I am importing pyspark libraries as follows
from pyspark.sql import SparkSession
from pyspark import SparkConf
from pyspark.sql import functions as F
from pyspark.sql import types as T
conf = SparkConf().set("spark.sql.catalogImplementation","hive")
spark = SparkSession.builder.appName("SparkApp").config(conf=conf).getOrCreate()
sc = spark.sparkContext
I have a spark data frame as follows
df_delay.show(5, truncate=False)
+-----------+----------------------+----------------------+
|Call Number|Received DtTm |Dispatch DtTm |
+-----------+----------------------+----------------------+
|1030101 |04/12/2000 09:00:29 PM|04/12/2000 09:02:00 PM|
|1030104 |04/12/2000 09:09:02 PM|04/12/2000 09:10:29 PM|
|1030106 |04/12/2000 09:09:44 PM|04/12/2000 09:11:47 PM|
|1030107 |04/12/2000 09:13:47 PM|04/12/2000 09:14:13 PM|
|1030108 |04/12/2000 09:14:43 PM|04/12/2000 09:16:24 PM|
+-----------+----------------------+----------------------+
whose schema is
root
|-- Call Number: integer (nullable = true)

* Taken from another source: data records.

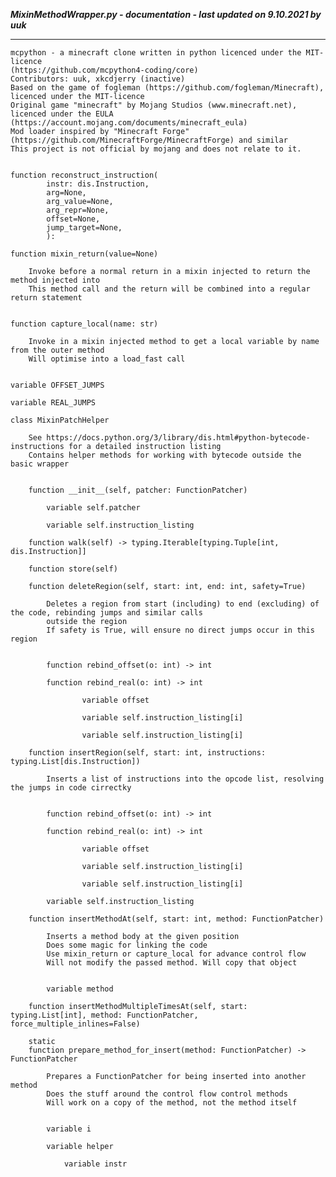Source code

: ***MixinMethodWrapper.py - documentation - last updated on 9.10.2021 by uuk***
___

    mcpython - a minecraft clone written in python licenced under the MIT-licence
    (https://github.com/mcpython4-coding/core)
    Contributors: uuk, xkcdjerry (inactive)
    Based on the game of fogleman (https://github.com/fogleman/Minecraft), licenced under the MIT-licence
    Original game "minecraft" by Mojang Studios (www.minecraft.net), licenced under the EULA
    (https://account.mojang.com/documents/minecraft_eula)
    Mod loader inspired by "Minecraft Forge" (https://github.com/MinecraftForge/MinecraftForge) and similar
    This project is not official by mojang and does not relate to it.


    function reconstruct_instruction(
            instr: dis.Instruction,
            arg=None,
            arg_value=None,
            arg_repr=None,
            offset=None,
            jump_target=None,
            ):

    function mixin_return(value=None)
        
        Invoke before a normal return in a mixin injected to return the method injected into
        This method call and the return will be combined into a regular return statement


    function capture_local(name: str)
        
        Invoke in a mixin injected method to get a local variable by name from the outer method
        Will optimise into a load_fast call


    variable OFFSET_JUMPS

    variable REAL_JUMPS

    class MixinPatchHelper
        
        See https://docs.python.org/3/library/dis.html#python-bytecode-instructions for a detailed instruction listing
        Contains helper methods for working with bytecode outside the basic wrapper


        function __init__(self, patcher: FunctionPatcher)

            variable self.patcher

            variable self.instruction_listing

        function walk(self) -> typing.Iterable[typing.Tuple[int, dis.Instruction]]

        function store(self)

        function deleteRegion(self, start: int, end: int, safety=True)
            
            Deletes a region from start (including) to end (excluding) of the code, rebinding jumps and similar calls
            outside the region
            If safety is True, will ensure no direct jumps occur in this region


            function rebind_offset(o: int) -> int

            function rebind_real(o: int) -> int

                    variable offset

                    variable self.instruction_listing[i]

                    variable self.instruction_listing[i]

        function insertRegion(self, start: int, instructions: typing.List[dis.Instruction])
            
            Inserts a list of instructions into the opcode list, resolving the jumps in code cirrectky


            function rebind_offset(o: int) -> int

            function rebind_real(o: int) -> int

                    variable offset

                    variable self.instruction_listing[i]

                    variable self.instruction_listing[i]

            variable self.instruction_listing

        function insertMethodAt(self, start: int, method: FunctionPatcher)
            
            Inserts a method body at the given position
            Does some magic for linking the code
            Use mixin_return or capture_local for advance control flow
            Will not modify the passed method. Will copy that object


            variable method

        function insertMethodMultipleTimesAt(self, start: typing.List[int], method: FunctionPatcher, force_multiple_inlines=False)

        static
        function prepare_method_for_insert(method: FunctionPatcher) -> FunctionPatcher
            
            Prepares a FunctionPatcher for being inserted into another method
            Does the stuff around the control flow control methods
            Will work on a copy of the method, not the method itself


            variable i

            variable helper

                variable instr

|-- Received DtTm: string (nullable = true)
|-- Dispatch DtTm: string (nullable = true)
I want to cast the columns into timestamp and find the difference.
I wrote a UDF that converts the string into Timestamp
convert_to_datetime = F.udf(lambda l: F.unix_timestamp(l,"MM/dd/yyyy hh:mm:ss a").cast(T.TimestampType()), T.TimestampType())
And tried applying it on the dataframe
df_delay.withColumn("DispatchTS",
convert_to_datetime('Dispatch DtTm')
).show(5)
But getting error as follows:
PythonException:
An exception was thrown from the Python worker. Please see the stack trace below.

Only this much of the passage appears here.